%%
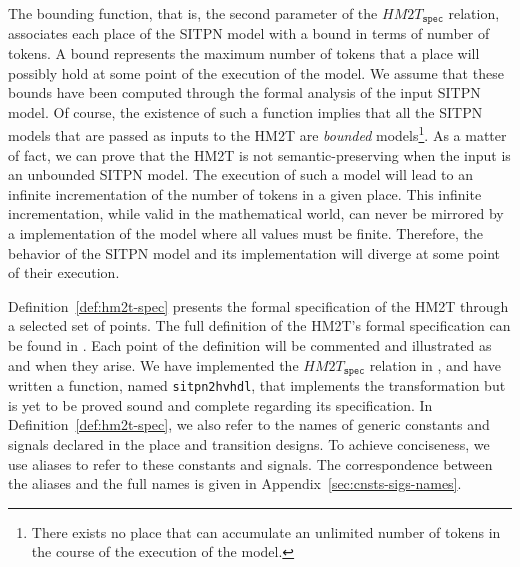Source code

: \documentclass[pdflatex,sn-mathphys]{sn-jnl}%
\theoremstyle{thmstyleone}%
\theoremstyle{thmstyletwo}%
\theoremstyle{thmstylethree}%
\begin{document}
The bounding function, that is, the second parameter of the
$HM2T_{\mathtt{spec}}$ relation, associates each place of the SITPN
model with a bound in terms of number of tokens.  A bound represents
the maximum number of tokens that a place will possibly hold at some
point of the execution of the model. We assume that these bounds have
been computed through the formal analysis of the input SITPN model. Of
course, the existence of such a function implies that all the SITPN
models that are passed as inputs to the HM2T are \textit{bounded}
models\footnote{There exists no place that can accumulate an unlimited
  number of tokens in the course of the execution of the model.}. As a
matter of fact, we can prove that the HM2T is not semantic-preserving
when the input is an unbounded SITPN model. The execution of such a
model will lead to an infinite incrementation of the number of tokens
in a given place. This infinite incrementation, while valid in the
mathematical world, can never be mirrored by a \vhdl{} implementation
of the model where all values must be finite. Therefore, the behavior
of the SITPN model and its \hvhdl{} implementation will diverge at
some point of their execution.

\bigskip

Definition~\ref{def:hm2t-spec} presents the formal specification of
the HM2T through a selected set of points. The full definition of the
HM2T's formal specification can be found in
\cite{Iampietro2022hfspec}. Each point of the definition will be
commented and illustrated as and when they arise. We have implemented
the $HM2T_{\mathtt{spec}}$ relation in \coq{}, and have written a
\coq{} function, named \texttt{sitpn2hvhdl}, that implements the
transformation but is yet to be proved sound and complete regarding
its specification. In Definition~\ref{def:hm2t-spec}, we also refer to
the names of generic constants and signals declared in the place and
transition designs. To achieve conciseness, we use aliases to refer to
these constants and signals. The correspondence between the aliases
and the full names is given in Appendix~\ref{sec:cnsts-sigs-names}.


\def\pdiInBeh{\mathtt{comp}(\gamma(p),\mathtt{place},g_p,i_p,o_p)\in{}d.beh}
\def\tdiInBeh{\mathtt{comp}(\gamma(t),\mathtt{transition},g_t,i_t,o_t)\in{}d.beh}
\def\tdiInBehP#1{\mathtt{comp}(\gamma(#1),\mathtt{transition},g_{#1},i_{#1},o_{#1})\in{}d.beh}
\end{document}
%%
%%
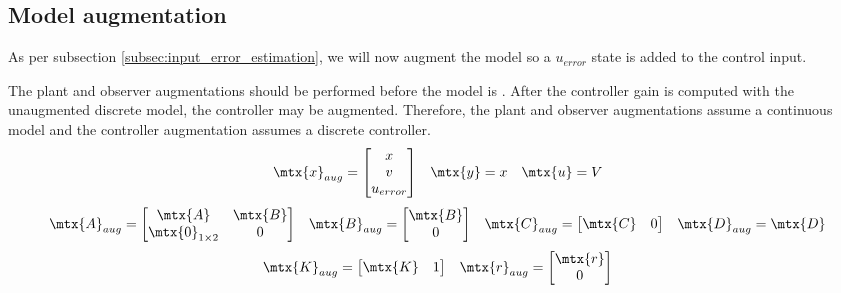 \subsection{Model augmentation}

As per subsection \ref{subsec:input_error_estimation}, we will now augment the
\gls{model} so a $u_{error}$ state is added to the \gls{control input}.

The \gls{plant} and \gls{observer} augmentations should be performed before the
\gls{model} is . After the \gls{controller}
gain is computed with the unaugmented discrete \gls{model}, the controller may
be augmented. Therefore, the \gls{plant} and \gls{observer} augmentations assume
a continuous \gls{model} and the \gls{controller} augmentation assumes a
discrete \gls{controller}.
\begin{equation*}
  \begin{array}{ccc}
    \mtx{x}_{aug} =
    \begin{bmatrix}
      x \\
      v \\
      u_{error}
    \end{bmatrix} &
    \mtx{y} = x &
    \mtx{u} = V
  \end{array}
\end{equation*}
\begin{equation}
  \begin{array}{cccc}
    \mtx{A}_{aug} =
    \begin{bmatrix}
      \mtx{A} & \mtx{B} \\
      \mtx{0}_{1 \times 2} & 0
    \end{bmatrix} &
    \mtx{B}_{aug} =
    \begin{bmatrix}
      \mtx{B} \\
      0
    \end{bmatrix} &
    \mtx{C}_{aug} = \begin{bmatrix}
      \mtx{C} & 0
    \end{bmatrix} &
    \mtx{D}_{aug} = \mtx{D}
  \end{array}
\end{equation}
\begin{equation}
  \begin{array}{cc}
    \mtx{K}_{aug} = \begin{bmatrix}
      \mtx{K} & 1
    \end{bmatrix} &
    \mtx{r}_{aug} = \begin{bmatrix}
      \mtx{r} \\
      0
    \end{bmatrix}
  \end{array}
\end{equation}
%%
=== Problem to work on ===
The answer must be every line of the records that contains the word "will".

=== Result of the exercise ===
the maximum number of tokens that a place will possibly hold at some
model will lead to an infinite incrementation of the number of tokens
of the SITPN model and its \hvhdl{} implementation will diverge at
\cite{Iampietro2022hfspec}. Each point of the definition will be
As per subsection \ref{subsec:input_error_estimation}, we will now augment the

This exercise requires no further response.